Content starts

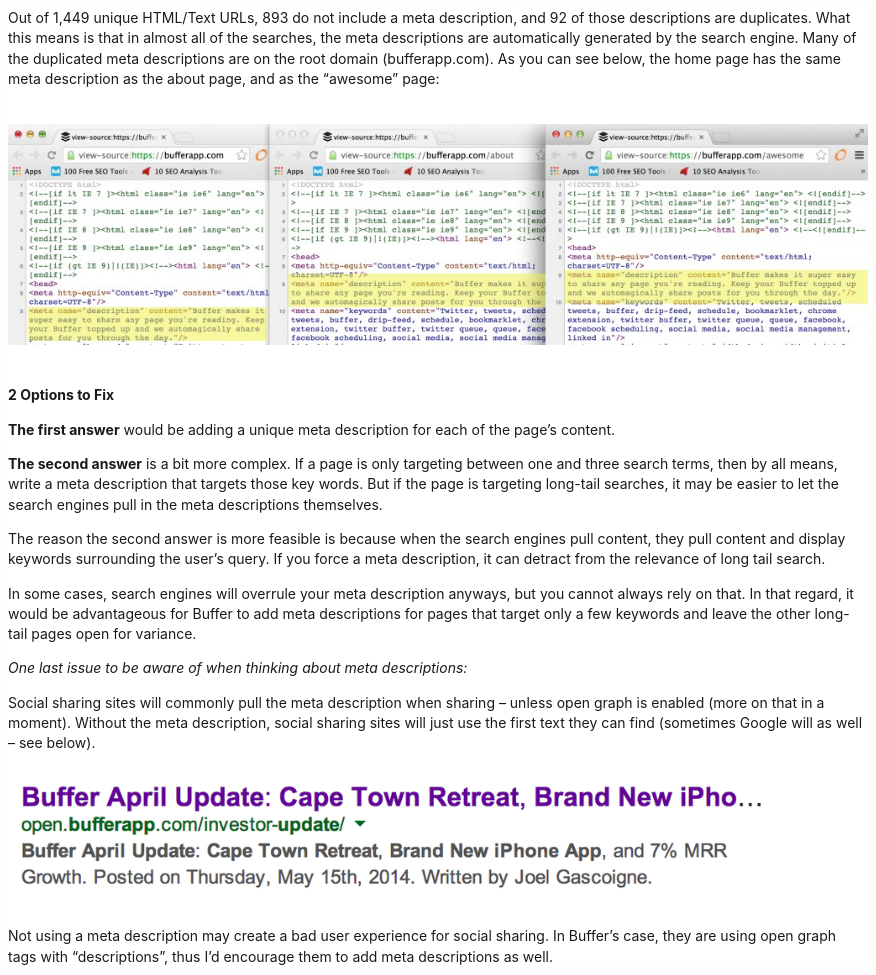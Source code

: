 <p>Out of 1,449 unique HTML/Text URLs, 893 do not include a meta description, and 92 of those descriptions are duplicates. What this means is that in almost all of the searches, the meta descriptions are automatically generated by the search engine. Many of the duplicated meta descriptions are on the root domain (bufferapp.com). As you can see below, the home page has the same meta description as the about page, and as the “awesome” page:</p>

<p><img class="alignnone size-large wp-image-2524" src="/images/wp-uploads/2014/06/Buffer-Duplicate-Meta-Description-1024x263.jpg" alt="Buffer Duplicate Meta Description" width="1024" height="263" /></p>

<p><strong>2 Options to Fix</strong></p>

<p><strong>The first answer</strong> would be adding a unique meta description for each of the page’s content.</p>

<p><strong>The second answer</strong> is a bit more complex. If a page is only targeting between one and three search terms, then by all means, write a meta description that targets those key words. But if the page is targeting long-tail searches, it may be easier to let the search engines pull in the meta descriptions themselves.</p>

<p>The reason the second answer is more feasible is because when the search engines pull content, they pull content and display keywords surrounding the user’s query. If you force a meta description, it can detract from the relevance of long tail search.</p>

<p>In some cases, search engines will overrule your meta description anyways, but you cannot always rely on that. In that regard, it would be advantageous for Buffer to add meta descriptions for pages that target only a few keywords and leave the other long-tail pages open for variance.</p>

<p><em>One last issue to be aware of when thinking about meta descriptions:</em></p>

<p>Social sharing sites will commonly pull the meta description when sharing – unless open graph is enabled (more on that in a moment). Without the meta description, social sharing sites will just use the first text they can find (sometimes Google will as well – see below).</p>

<p><img src="/images/wp-uploads/2014/06/Screen-Shot-2014-06-01-at-5.25.29-PM.png" alt="meta description" /></p>

<p>Not using a meta description may create a bad user experience for social sharing. In Buffer’s case, they are using open graph tags with “descriptions”, thus I’d encourage them to add meta descriptions as well.</p>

Content ends

WHAT YOU HAVE TO DO: Each line from the one with "<p>Social sharing sites" through the end of the entries above is to be returned word for word. Nothing else belongs in the answer.

EXERCISE ANSWER:
<p>Social sharing sites will commonly pull the meta description when sharing – unless open graph is enabled (more on that in a moment). Without the meta description, social sharing sites will just use the first text they can find (sometimes Google will as well – see below).</p>

<p><img src="/images/wp-uploads/2014/06/Screen-Shot-2014-06-01-at-5.25.29-PM.png" alt="meta description" /></p>

<p>Not using a meta description may create a bad user experience for social sharing. In Buffer’s case, they are using open graph tags with “descriptions”, thus I’d encourage them to add meta descriptions as well.</p>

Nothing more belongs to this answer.